## [EXERCISE OBJECTIVE]
For this item, repeat the material exactly while omitting its pictures.
-=-=-=-=-
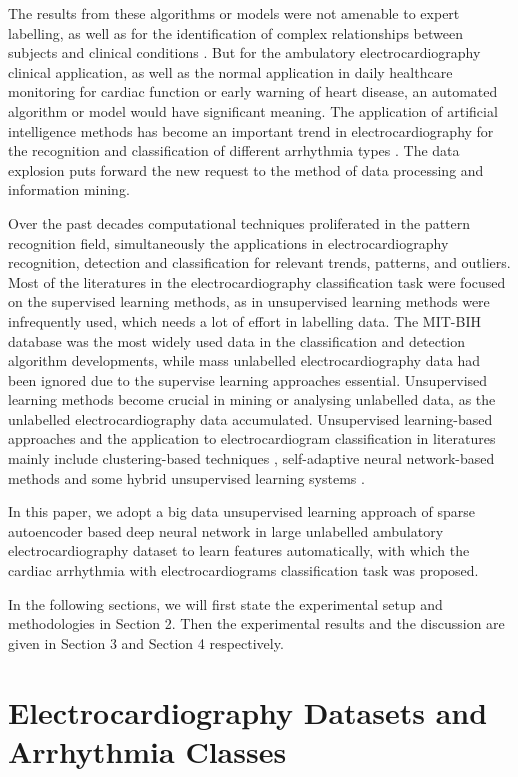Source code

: \documentclass[journal]{IEEEtran}
\begin{document}
The results from these algorithms or models were not amenable to expert labelling, as well as for the identification of complex relationships between subjects and clinical conditions \cite{clifford}.
But for the ambulatory electrocardiography clinical application, as well as the normal application in daily healthcare monitoring for cardiac function or early warning of heart disease, an automated algorithm or model would have significant meaning.
The application of artificial intelligence methods has become an important trend in electrocardiography for the recognition and classification of different arrhythmia types \cite{clifford}. 
The data explosion puts forward the new request to the method of data processing and information mining.


Over the past decades computational techniques proliferated in the pattern recognition field, simultaneously the applications in electrocardiography recognition, detection and classification for relevant trends, patterns, and outliers. 
Most of the literatures in the electrocardiography classification task were focused on the supervised learning methods, as in unsupervised learning methods were infrequently used, which needs a lot of effort in labelling data. The MIT-BIH database \cite{physionet} was the most widely used data in the classification and detection algorithm developments, while mass unlabelled electrocardiography data had been ignored due to the supervise learning approaches essential. 
Unsupervised learning methods become crucial in mining or analysing unlabelled data, as the unlabelled electrocardiography data accumulated. Unsupervised learning-based approaches and the application to electrocardiogram classification in literatures mainly include clustering-based techniques \cite{lager, nishizawa, maier}, self-adaptive neural network-based methods \cite{palreddy, risk} and some hybrid unsupervised learning systems \cite{tadejko}. 

In this paper, we adopt a big data unsupervised learning approach of sparse autoencoder based deep neural network in large unlabelled ambulatory electrocardiography dataset to learn features automatically, with which the cardiac arrhythmia with electrocardiograms classification task was proposed. 

In the following sections, we will first state the experimental setup and methodologies in Section 2. Then the experimental results and the discussion are given in Section 3 and Section 4 respectively.

\section{Electrocardiography Datasets and Arrhythmia Classes}
\end{document}

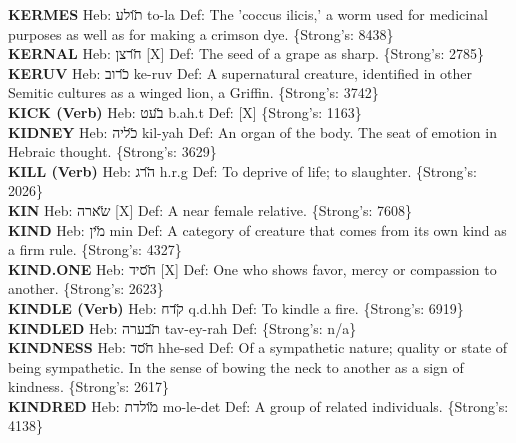 {\textbf{KERMES} Heb: {\large\H תולע} to-la Def: The 'coccus ilicis,' a worm used for medicinal purposes as well as for making a crimson dye. \{Strong's: 8438\}\hfill{}\\

\textbf{KERNAL} Heb: {\large\H חרצן} {[}X{]} Def: The seed of a grape as sharp. \{Strong's: 2785\}\hfill{}\\

\textbf{KERUV} Heb: {\large\H כרוב} ke-ruv Def: A supernatural creature, identified in other Semitic cultures as a winged lion, a Griffin. \{Strong's: 3742\}\hfill{}\\

\textbf{KICK (Verb)} Heb: {\large\H בעט} b.ah.t Def: {[}X{]} \{Strong's: 1163\}\hfill{}\\

\textbf{KIDNEY} Heb: {\large\H כליה} kil-yah Def: An organ of the body. The seat of emotion in Hebraic thought. \{Strong's: 3629\}\hfill{}\\

\textbf{KILL (Verb)} Heb: {\large\H הרג} h.r.g Def: To deprive of life; to slaughter. \{Strong's: 2026\}\hfill{}\\

\textbf{KIN} Heb: {\large\H שארה} {[}X{]} Def: A near female relative. \{Strong's: 7608\}\hfill{}\\

\textbf{KIND} Heb: {\large\H מין} min Def: A category of creature that comes from its own kind as a firm rule. \{Strong's: 4327\}\hfill{}\\

\textbf{KIND.ONE} Heb: {\large\H חסיד} {[}X{]} Def: One who shows favor, mercy or compassion to another. \{Strong's: 2623\}\hfill{}\\

\textbf{KINDLE (Verb)} Heb: {\large\H קדח} q.d.hh Def: To kindle a fire. \{Strong's: 6919\}\hfill{}\\

\textbf{KINDLED} Heb: {\large\H תבערה} tav-ey-rah Def: \{Strong's: n/a\}\hfill{}\\

\textbf{KINDNESS} Heb: {\large\H חסד} hhe-sed Def: Of a sympathetic nature; quality or state of being sympathetic. In the sense of bowing the neck to another as a sign of kindness. \{Strong's: 2617\}\hfill{}\\

\textbf{KINDRED} Heb: {\large\H מולדת} mo-le-det Def: A group of related individuals. \{Strong's: 4138\}\hfill{}\\

}
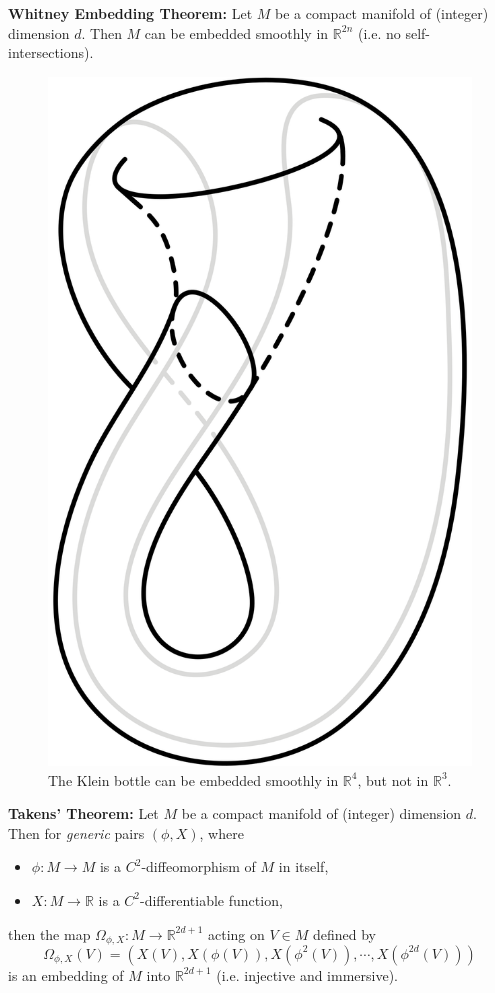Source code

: \documentclass[12pt]{article}
\theoremstyle{definition}
\theoremstyle{remark}
\begin{document}
\textbf{Whitney Embedding Theorem:}
Let $M$ be a compact manifold of (integer) dimension $d$. Then $M$ can be embedded smoothly in $\mathbb{R}^{2n}$ (i.e. no self-intersections).

\begin{figure}[H]
    \centering
    \includegraphics[scale=0.1]{figures/klein_bottle.png}
    \caption{The Klein bottle can be embedded smoothly in $\mathbb R^4$, but not in $\mathbb R^3$.}
\end{figure}

\textbf{Takens' Theorem:}
Let $M$ be a compact manifold of (integer) dimension $d$. Then for \textit{generic} pairs $(\phi, X)$, where
\begin{itemize}
    \item $\phi : M \to M$ is a $C^2$-diffeomorphism of $M$ in itself,
    \item $X : M \to \mathbb R$ is a $C^2$-differentiable function,
\end{itemize}
then the map $\Omega_{\phi, X} : M \to \mathbb R^{2d + 1}$ acting on $V \in M$ defined by
\[ \Omega_{\phi, X}(V) = ( X(V), X(\phi(V)), X(\phi^2(V)), \cdots, X(\phi^{2d}(V))) \]
is an embedding of $M$ into $\mathbb{R}^{2d+1}$ (i.e. injective and immersive).
\end{document}

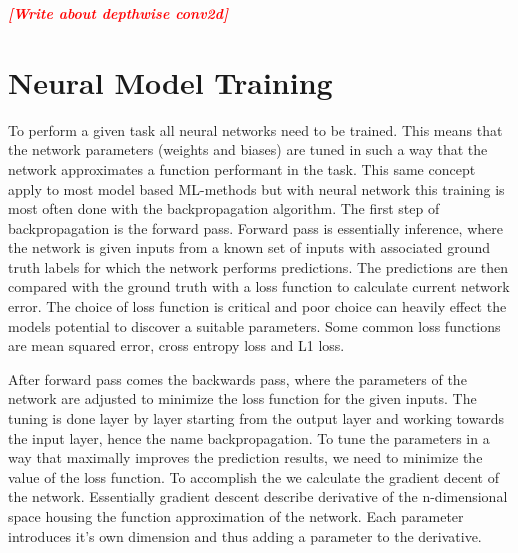 \documentclass[12pt,a4paper,english
]{tunithesis}
\newcommand{\fixthis}[1]{\textbf{\textit{\textcolor{red}{[#1]}}}}
\begin{document}
\fixthis{Write about depthwise conv2d}

\section{Neural Model Training}
To perform a given task all neural networks need to be trained. This means that the network parameters (weights and biases) are tuned in such a way that the network approximates a function performant in the task. This same concept apply to most model based ML-methods but with neural network this training is most often done with the backpropagation algorithm. The first step of backpropagation is the forward pass. Forward pass is essentially inference, where the network is given inputs from a known set of inputs with associated ground truth labels for which the network performs predictions. The predictions are then compared with the ground truth with a loss function to calculate current network error. The choice of loss function is critical and poor choice can heavily effect the models potential to discover a suitable parameters. Some common loss functions are mean squared error, cross entropy loss and L1 loss.

After forward pass comes the backwards pass, where the parameters of the network are adjusted to minimize the loss function for the given inputs. The tuning is done layer by layer starting from the output layer and working towards the input layer, hence the name backpropagation. To tune the parameters in a way that maximally improves the prediction results, we need to minimize the value of the loss function. To accomplish the we calculate the gradient decent of the network. Essentially gradient descent describe derivative of the n-dimensional space housing the function approximation of the network. Each parameter introduces it's own dimension and thus adding a parameter to the derivative.
\end{document}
-=-=-=-=-
## [SOLUTION FOR THIS TASK]
Source code

: \documentclass[journal]{IEEEtran}
\begin{document}
The results from these algorithms or models were not amenable to expert labelling, as well as for the identification of complex relationships between subjects and clinical conditions \cite{clifford}.
But for the ambulatory electrocardiography clinical application, as well as the normal application in daily healthcare monitoring for cardiac function or early warning of heart disease, an automated algorithm or model would have significant meaning.
The application of artificial intelligence methods has become an important trend in electrocardiography for the recognition and classification of different arrhythmia types \cite{clifford}. 
The data explosion puts forward the new request to the method of data processing and information mining.


Over the past decades computational techniques proliferated in the pattern recognition field, simultaneously the applications in electrocardiography recognition, detection and classification for relevant trends, patterns, and outliers. 
Most of the literatures in the electrocardiography classification task were focused on the supervised learning methods, as in unsupervised learning methods were infrequently used, which needs a lot of effort in labelling data. The MIT-BIH database \cite{physionet} was the most widely used data in the classification and detection algorithm developments, while mass unlabelled electrocardiography data had been ignored due to the supervise learning approaches essential. 
Unsupervised learning methods become crucial in mining or analysing unlabelled data, as the unlabelled electrocardiography data accumulated. Unsupervised learning-based approaches and the application to electrocardiogram classification in literatures mainly include clustering-based techniques \cite{lager, nishizawa, maier}, self-adaptive neural network-based methods \cite{palreddy, risk} and some hybrid unsupervised learning systems \cite{tadejko}. 

In this paper, we adopt a big data unsupervised learning approach of sparse autoencoder based deep neural network in large unlabelled ambulatory electrocardiography dataset to learn features automatically, with which the cardiac arrhythmia with electrocardiograms classification task was proposed. 

In the following sections, we will first state the experimental setup and methodologies in Section 2. Then the experimental results and the discussion are given in Section 3 and Section 4 respectively.

\section{Electrocardiography Datasets and Arrhythmia Classes}
\end{document}

 {\textbf{KERMES} Heb: {\large\H תולע} to-la Def: The 'coccus ilicis,' a worm used for medicinal purposes as well as for making a crimson dye. \{Strong's: 8438\}\hfill{}\\

\textbf{KERNAL} Heb: {\large\H חרצן} {[}X{]} Def: The seed of a grape as sharp. \{Strong's: 2785\}\hfill{}\\

\textbf{KERUV} Heb: {\large\H כרוב} ke-ruv Def: A supernatural creature, identified in other Semitic cultures as a winged lion, a Griffin. \{Strong's: 3742\}\hfill{}\\

\textbf{KICK (Verb)} Heb: {\large\H בעט} b.ah.t Def: {[}X{]} \{Strong's: 1163\}\hfill{}\\

\textbf{KIDNEY} Heb: {\large\H כליה} kil-yah Def: An organ of the body. The seat of emotion in Hebraic thought. \{Strong's: 3629\}\hfill{}\\

\textbf{KILL (Verb)} Heb: {\large\H הרג} h.r.g Def: To deprive of life; to slaughter. \{Strong's: 2026\}\hfill{}\\

\textbf{KIN} Heb: {\large\H שארה} {[}X{]} Def: A near female relative. \{Strong's: 7608\}\hfill{}\\

\textbf{KIND} Heb: {\large\H מין} min Def: A category of creature that comes from its own kind as a firm rule. \{Strong's: 4327\}\hfill{}\\

\textbf{KIND.ONE} Heb: {\large\H חסיד} {[}X{]} Def: One who shows favor, mercy or compassion to another. \{Strong's: 2623\}\hfill{}\\

\textbf{KINDLE (Verb)} Heb: {\large\H קדח} q.d.hh Def: To kindle a fire. \{Strong's: 6919\}\hfill{}\\

\textbf{KINDLED} Heb: {\large\H תבערה} tav-ey-rah Def: \{Strong's: n/a\}\hfill{}\\

\textbf{KINDNESS} Heb: {\large\H חסד} hhe-sed Def: Of a sympathetic nature; quality or state of being sympathetic. In the sense of bowing the neck to another as a sign of kindness. \{Strong's: 2617\}\hfill{}\\

\textbf{KINDRED} Heb: {\large\H מולדת} mo-le-det Def: A group of related individuals. \{Strong's: 4138\}\hfill{}\\

}
Source code

: \documentclass[12pt]{article}
\theoremstyle{definition}
\theoremstyle{remark}
\begin{document}
\textbf{Whitney Embedding Theorem:}
Let $M$ be a compact manifold of (integer) dimension $d$. Then $M$ can be embedded smoothly in $\mathbb{R}^{2n}$ (i.e. no self-intersections).

\begin{figure}[H]
    \centering
    \includegraphics[scale=0.1]{figures/klein_bottle.png}
    \caption{The Klein bottle can be embedded smoothly in $\mathbb R^4$, but not in $\mathbb R^3$.}
\end{figure}

\textbf{Takens' Theorem:}
Let $M$ be a compact manifold of (integer) dimension $d$. Then for \textit{generic} pairs $(\phi, X)$, where
\begin{itemize}
    \item $\phi : M \to M$ is a $C^2$-diffeomorphism of $M$ in itself,
    \item $X : M \to \mathbb R$ is a $C^2$-differentiable function,
\end{itemize}
then the map $\Omega_{\phi, X} : M \to \mathbb R^{2d + 1}$ acting on $V \in M$ defined by
\[ \Omega_{\phi, X}(V) = ( X(V), X(\phi(V)), X(\phi^2(V)), \cdots, X(\phi^{2d}(V))) \]
is an embedding of $M$ into $\mathbb{R}^{2d+1}$ (i.e. injective and immersive).
\end{document}

 \documentclass[12pt,a4paper,english
]{tunithesis}
\newcommand{\fixthis}[1]{\textbf{\textit{\textcolor{red}{[#1]}}}}
\begin{document}
\fixthis{Write about depthwise conv2d}

\section{Neural Model Training}
To perform a given task all neural networks need to be trained. This means that the network parameters (weights and biases) are tuned in such a way that the network approximates a function performant in the task. This same concept apply to most model based ML-methods but with neural network this training is most often done with the backpropagation algorithm. The first step of backpropagation is the forward pass. Forward pass is essentially inference, where the network is given inputs from a known set of inputs with associated ground truth labels for which the network performs predictions. The predictions are then compared with the ground truth with a loss function to calculate current network error. The choice of loss function is critical and poor choice can heavily effect the models potential to discover a suitable parameters. Some common loss functions are mean squared error, cross entropy loss and L1 loss.

After forward pass comes the backwards pass, where the parameters of the network are adjusted to minimize the loss function for the given inputs. The tuning is done layer by layer starting from the output layer and working towards the input layer, hence the name backpropagation. To tune the parameters in a way that maximally improves the prediction results, we need to minimize the value of the loss function. To accomplish the we calculate the gradient decent of the network. Essentially gradient descent describe derivative of the n-dimensional space housing the function approximation of the network. Each parameter introduces it's own dimension and thus adding a parameter to the derivative.
\end{document}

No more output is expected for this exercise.